A friend of mine once asked me: "Project parties always say they want to 'deflate', burn coins, destroy them, what are they doing? What's the point?"
Today, let's talk about this issue - one of the most common and easily misunderstood concepts in the crypto world: Token Deflation.
What is deflation?
In one sentence: Deflation = fewer and fewer tokens, but the price may be getting higher and higher.
For example, a project initially issued 1 billion tokens, burned a little every day, repurchased a little, locked a little, and as a result, only 300 million tokens were left on the market after 5 years. Then, if market demand remains unchanged or even increases, the unit price will naturally go up.
Simply put, it's like the pancake vendor downstairs in your house suddenly saying: From now on, I will only make 100 pancakes a day, first come first served. Do you think this pancake is more valuable or cheaper?
Burning coins = really burning money?
Not entirely!
Many people think that "burning coins" is the same as the project party burning their own money. This understanding is half right and half wrong.
✅ Projects that really burn money: For example, using project income to buy back coins on the market and then destroying them.
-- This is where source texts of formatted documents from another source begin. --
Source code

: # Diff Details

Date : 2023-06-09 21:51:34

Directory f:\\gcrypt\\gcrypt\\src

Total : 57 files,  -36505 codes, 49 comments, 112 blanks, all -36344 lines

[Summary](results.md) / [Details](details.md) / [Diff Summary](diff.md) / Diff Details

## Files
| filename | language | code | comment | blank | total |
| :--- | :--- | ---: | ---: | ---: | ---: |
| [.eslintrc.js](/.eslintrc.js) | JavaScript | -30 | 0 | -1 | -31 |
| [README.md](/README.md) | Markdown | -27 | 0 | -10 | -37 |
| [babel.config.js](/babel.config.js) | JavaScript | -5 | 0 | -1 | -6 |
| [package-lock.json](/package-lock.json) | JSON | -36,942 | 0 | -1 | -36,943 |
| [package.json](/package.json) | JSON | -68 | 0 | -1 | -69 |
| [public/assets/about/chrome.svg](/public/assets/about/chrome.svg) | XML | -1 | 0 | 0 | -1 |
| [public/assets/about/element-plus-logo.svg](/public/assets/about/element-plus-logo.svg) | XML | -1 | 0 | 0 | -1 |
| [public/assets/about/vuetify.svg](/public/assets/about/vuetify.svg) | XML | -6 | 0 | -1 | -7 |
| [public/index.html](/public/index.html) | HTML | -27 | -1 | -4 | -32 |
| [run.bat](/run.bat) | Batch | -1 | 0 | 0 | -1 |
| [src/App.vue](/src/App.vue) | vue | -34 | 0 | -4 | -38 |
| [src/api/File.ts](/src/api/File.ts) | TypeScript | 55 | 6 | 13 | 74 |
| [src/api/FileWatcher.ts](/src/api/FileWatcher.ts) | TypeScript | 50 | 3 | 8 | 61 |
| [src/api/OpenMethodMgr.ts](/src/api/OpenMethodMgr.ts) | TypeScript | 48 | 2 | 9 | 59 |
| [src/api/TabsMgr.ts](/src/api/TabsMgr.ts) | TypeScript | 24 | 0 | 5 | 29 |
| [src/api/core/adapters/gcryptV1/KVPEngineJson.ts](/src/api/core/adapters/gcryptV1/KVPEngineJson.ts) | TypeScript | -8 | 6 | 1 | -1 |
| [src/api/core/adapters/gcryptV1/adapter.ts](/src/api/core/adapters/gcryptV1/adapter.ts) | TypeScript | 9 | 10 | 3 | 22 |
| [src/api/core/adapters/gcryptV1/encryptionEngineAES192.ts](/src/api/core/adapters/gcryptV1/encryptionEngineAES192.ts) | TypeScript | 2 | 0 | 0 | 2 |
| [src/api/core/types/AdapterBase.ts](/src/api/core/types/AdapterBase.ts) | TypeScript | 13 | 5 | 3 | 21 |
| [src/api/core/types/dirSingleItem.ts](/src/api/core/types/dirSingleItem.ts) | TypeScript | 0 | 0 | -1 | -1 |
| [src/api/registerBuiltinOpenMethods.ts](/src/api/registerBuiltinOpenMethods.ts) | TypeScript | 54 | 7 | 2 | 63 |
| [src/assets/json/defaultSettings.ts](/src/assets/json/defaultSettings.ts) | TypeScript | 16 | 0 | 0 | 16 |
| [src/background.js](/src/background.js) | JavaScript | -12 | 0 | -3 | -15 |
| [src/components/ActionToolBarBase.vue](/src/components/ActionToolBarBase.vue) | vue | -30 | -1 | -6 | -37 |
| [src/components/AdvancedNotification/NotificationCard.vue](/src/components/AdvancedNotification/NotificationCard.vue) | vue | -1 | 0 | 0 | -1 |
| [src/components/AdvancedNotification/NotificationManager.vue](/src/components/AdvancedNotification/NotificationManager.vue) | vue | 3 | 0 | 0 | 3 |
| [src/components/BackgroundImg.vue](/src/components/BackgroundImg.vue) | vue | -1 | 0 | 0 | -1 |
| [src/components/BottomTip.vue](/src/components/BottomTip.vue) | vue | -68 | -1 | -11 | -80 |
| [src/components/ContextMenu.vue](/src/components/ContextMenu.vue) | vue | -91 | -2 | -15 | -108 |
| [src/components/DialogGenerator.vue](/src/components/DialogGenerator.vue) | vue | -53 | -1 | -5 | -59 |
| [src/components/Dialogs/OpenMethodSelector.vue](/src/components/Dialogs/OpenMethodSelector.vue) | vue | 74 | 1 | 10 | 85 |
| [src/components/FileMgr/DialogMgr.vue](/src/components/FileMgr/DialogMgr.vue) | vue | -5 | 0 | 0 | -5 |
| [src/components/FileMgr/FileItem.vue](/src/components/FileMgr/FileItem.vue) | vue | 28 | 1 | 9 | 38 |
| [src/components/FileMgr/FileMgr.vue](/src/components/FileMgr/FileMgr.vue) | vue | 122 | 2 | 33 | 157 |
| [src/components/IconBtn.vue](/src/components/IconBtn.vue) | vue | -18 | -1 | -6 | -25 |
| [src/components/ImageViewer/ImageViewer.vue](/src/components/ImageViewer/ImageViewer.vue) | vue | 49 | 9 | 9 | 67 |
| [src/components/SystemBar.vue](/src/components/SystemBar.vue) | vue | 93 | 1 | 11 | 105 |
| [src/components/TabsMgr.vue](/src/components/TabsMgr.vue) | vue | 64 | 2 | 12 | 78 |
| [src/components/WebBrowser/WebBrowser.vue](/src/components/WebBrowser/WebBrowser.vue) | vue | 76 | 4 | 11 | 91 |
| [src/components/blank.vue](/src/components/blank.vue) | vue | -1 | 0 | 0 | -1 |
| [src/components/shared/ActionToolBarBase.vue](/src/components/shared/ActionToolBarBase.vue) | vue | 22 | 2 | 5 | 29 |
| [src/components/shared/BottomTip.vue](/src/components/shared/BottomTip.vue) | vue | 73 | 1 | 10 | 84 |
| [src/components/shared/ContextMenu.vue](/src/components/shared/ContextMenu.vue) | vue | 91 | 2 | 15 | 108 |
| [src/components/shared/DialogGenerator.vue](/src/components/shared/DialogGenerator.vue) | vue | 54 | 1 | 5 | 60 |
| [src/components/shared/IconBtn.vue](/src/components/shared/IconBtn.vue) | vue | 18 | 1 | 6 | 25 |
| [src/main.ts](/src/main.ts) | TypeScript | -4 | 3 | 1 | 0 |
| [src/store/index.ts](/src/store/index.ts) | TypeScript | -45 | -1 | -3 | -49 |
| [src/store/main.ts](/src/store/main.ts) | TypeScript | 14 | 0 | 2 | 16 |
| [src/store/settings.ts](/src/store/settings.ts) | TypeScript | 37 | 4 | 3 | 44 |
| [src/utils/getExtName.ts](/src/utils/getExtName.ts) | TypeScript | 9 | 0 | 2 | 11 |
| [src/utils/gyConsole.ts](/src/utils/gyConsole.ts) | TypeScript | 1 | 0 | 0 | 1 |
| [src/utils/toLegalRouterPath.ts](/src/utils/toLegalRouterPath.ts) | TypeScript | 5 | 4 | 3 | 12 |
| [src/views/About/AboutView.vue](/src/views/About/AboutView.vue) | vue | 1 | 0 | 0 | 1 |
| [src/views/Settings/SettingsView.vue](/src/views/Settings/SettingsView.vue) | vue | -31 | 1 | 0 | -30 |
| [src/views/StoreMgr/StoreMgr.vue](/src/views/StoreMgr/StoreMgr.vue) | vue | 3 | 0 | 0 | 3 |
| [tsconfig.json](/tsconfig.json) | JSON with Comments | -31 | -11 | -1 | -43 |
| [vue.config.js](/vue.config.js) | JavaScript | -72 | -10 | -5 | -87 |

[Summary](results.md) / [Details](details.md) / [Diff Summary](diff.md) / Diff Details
This is equivalent to buying coins back from the market with "real money" to burn, which is a real burn.
⚠️ Projects that pretend to burn money: Printing coins and directly destroying half of them, but no one pays for them and no one trades them. This kind of "destruction" is just a gimmick in the PPT and has little meaning.
So, don't just look at "how much was burned," but also look at "where the money comes from and how it is burned."
Why do many projects love to engage in "deflation"?
In short, just two words:
Sense of value.
In the crypto world, scarcity = value. No matter how many coins you issue, if no one cares about them, they are just air. But if you can make the market feel that this coin is "used less and less" and "more and more people are using it", then there is room for speculation, locking, and FOMO (fear of missing out).
Here's another example:
Why is $BTC valuable? Because there are 21 million coins, it's written in stone, and no more will be issued.
Why did $SHIB also implement a destruction mechanism later? Because there were too many at the beginning, and they felt worthless if they didn't burn some.
Attention! Deflation ≠ skyrocketing!
Here's a reminder:
🔥 A deflationary mechanism does not mean that the price of the coin will definitely rise!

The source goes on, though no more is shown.